### Work item
Some lines below may hold the string "three". Count them and give only the total.

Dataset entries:
+++

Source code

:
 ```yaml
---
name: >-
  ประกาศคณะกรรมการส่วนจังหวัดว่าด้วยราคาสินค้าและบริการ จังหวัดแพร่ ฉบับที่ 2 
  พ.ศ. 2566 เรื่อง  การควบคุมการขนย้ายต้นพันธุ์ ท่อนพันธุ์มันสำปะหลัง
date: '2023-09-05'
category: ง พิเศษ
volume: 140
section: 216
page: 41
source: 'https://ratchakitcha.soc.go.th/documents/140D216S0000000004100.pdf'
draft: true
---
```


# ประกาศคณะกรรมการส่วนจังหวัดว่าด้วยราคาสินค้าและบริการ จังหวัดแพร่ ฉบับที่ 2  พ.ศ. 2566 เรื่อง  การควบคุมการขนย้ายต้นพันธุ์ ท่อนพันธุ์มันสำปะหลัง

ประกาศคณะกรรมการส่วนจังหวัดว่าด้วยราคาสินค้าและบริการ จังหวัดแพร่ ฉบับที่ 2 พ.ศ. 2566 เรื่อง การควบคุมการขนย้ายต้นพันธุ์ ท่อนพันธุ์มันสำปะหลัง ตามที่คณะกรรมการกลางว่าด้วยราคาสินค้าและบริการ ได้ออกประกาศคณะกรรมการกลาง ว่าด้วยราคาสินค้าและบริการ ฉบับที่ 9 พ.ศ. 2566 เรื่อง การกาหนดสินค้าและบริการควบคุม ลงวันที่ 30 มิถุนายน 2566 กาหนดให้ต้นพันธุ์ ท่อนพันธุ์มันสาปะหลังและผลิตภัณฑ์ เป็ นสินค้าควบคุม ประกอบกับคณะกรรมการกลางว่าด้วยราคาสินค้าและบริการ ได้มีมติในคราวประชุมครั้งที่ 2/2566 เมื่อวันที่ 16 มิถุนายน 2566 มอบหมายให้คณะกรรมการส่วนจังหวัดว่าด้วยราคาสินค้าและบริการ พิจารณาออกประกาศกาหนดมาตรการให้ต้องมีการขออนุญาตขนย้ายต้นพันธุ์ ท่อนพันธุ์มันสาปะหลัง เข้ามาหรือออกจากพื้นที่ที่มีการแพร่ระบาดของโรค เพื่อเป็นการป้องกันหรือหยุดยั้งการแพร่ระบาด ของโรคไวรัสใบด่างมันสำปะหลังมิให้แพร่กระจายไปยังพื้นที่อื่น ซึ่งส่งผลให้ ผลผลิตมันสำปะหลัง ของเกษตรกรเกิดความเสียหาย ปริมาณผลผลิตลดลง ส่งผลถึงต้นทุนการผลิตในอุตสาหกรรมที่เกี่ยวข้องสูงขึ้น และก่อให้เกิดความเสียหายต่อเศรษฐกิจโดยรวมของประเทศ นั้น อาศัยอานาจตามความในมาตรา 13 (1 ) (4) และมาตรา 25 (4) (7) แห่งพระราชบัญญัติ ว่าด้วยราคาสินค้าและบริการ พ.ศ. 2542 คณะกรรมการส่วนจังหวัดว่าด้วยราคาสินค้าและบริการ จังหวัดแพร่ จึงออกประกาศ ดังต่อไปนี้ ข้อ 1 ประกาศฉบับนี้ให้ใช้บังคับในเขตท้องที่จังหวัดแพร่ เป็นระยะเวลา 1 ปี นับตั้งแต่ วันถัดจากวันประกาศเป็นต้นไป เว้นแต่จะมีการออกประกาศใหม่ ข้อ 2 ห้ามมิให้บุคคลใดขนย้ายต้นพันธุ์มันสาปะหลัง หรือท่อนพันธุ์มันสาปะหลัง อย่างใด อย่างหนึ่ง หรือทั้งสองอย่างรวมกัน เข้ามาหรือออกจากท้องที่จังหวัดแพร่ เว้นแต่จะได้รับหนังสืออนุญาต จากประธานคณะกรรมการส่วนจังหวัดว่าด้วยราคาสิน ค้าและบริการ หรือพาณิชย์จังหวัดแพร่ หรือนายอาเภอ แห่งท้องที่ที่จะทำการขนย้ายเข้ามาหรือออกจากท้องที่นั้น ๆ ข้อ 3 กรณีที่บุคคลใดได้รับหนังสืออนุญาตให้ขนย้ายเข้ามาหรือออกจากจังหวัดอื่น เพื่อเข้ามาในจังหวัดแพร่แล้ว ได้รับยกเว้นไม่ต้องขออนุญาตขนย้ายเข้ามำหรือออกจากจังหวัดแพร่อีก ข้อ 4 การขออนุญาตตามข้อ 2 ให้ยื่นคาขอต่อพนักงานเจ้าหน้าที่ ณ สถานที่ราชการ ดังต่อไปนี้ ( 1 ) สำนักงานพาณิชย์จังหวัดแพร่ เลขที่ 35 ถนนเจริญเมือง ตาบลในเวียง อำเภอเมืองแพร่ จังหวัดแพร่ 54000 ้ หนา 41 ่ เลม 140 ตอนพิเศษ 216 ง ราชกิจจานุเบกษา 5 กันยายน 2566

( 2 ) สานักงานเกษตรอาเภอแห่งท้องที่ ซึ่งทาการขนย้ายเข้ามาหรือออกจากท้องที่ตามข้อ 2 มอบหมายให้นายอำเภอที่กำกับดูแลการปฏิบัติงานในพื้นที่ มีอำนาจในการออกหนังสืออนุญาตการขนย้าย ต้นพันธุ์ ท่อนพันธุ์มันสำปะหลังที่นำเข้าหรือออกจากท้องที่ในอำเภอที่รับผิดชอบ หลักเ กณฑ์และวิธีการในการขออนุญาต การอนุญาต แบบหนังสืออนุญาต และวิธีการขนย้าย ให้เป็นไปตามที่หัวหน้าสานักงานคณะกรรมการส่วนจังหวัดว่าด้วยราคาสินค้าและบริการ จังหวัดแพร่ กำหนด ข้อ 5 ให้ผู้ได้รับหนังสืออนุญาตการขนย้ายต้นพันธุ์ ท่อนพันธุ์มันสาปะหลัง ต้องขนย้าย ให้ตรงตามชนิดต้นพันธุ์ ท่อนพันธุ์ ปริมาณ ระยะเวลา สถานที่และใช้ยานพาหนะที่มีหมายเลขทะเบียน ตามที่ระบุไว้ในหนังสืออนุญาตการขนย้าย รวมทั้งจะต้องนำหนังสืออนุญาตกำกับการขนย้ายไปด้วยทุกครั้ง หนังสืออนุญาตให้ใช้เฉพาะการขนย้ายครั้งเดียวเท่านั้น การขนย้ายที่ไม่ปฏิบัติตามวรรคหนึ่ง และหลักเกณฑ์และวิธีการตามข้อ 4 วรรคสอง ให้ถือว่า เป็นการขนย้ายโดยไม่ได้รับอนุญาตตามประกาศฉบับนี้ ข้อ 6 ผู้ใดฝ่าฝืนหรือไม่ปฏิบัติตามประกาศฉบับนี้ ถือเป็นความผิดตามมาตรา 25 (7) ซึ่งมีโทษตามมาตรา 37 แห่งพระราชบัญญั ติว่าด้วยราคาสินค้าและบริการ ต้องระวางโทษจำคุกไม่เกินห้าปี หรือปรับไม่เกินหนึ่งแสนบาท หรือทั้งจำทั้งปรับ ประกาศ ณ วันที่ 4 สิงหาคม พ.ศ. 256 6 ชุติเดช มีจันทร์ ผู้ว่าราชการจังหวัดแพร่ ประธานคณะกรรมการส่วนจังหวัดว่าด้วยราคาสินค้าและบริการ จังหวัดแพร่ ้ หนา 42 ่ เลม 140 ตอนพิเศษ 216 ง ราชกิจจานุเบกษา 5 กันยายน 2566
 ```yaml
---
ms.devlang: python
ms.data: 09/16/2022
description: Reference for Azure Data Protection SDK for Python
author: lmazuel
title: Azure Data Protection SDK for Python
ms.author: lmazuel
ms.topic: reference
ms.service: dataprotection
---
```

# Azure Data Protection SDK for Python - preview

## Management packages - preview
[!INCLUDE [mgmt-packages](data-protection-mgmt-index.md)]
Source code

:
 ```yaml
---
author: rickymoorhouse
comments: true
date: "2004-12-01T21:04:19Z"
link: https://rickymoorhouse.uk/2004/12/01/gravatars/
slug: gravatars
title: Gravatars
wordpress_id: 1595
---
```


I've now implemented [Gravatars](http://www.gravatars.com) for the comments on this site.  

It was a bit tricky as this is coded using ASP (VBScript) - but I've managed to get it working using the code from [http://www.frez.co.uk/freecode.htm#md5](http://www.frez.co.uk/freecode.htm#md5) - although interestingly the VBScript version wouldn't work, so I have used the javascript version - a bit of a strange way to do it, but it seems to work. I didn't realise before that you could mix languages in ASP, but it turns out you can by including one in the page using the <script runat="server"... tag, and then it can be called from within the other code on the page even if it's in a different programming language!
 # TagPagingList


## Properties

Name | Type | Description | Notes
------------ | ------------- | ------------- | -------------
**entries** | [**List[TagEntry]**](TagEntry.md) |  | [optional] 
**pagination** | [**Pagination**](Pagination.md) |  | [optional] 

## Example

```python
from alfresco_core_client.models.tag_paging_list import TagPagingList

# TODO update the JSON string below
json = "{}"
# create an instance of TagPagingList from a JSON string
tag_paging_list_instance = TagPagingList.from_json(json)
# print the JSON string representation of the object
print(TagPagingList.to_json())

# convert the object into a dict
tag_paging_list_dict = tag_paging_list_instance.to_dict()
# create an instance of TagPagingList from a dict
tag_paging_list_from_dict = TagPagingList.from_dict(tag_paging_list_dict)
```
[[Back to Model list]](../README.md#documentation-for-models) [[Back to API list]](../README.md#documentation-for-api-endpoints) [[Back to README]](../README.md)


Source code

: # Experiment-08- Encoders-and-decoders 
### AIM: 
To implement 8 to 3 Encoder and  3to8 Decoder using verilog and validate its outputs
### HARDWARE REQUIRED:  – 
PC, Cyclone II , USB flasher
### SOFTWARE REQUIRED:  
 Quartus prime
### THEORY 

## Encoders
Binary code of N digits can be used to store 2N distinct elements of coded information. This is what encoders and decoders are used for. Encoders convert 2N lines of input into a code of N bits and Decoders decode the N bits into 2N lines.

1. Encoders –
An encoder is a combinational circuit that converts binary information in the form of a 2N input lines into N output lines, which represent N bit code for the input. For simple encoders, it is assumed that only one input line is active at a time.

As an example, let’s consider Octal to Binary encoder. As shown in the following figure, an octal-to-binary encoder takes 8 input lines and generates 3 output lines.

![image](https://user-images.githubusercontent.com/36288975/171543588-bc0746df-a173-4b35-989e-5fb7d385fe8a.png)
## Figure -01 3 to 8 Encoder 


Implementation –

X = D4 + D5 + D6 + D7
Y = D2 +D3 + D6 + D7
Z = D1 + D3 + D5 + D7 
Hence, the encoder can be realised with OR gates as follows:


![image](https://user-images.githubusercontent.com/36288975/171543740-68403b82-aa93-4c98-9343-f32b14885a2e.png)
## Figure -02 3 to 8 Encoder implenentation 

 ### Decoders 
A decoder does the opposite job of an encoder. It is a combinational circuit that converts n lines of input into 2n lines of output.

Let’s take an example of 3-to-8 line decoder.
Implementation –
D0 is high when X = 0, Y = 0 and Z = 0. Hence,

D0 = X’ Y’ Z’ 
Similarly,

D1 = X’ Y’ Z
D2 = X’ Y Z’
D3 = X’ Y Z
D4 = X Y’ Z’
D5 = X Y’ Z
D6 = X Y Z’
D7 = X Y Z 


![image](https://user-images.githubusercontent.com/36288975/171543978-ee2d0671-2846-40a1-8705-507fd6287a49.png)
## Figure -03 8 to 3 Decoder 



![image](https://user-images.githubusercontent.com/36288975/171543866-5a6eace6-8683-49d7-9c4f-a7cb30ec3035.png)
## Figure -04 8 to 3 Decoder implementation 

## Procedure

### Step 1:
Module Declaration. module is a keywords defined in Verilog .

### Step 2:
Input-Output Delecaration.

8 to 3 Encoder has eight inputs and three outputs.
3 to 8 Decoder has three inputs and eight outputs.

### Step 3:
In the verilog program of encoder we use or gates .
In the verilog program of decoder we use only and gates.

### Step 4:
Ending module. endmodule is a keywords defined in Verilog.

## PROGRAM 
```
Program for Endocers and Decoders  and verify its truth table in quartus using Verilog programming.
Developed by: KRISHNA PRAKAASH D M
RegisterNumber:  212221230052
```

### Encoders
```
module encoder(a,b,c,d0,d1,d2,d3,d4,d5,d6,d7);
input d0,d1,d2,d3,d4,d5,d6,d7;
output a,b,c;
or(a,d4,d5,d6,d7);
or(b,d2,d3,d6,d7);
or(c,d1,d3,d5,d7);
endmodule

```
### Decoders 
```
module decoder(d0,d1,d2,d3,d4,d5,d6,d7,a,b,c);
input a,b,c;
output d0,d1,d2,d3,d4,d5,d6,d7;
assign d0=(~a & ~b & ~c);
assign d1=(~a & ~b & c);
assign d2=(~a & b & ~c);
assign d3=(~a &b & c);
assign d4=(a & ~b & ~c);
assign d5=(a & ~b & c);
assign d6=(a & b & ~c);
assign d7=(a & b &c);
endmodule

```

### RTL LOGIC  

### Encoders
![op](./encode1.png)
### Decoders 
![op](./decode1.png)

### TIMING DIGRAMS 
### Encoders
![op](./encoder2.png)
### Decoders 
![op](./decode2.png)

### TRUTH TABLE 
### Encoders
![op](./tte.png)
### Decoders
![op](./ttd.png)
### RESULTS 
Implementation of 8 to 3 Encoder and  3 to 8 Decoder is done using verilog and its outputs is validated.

+++

### Answer to this exercise
2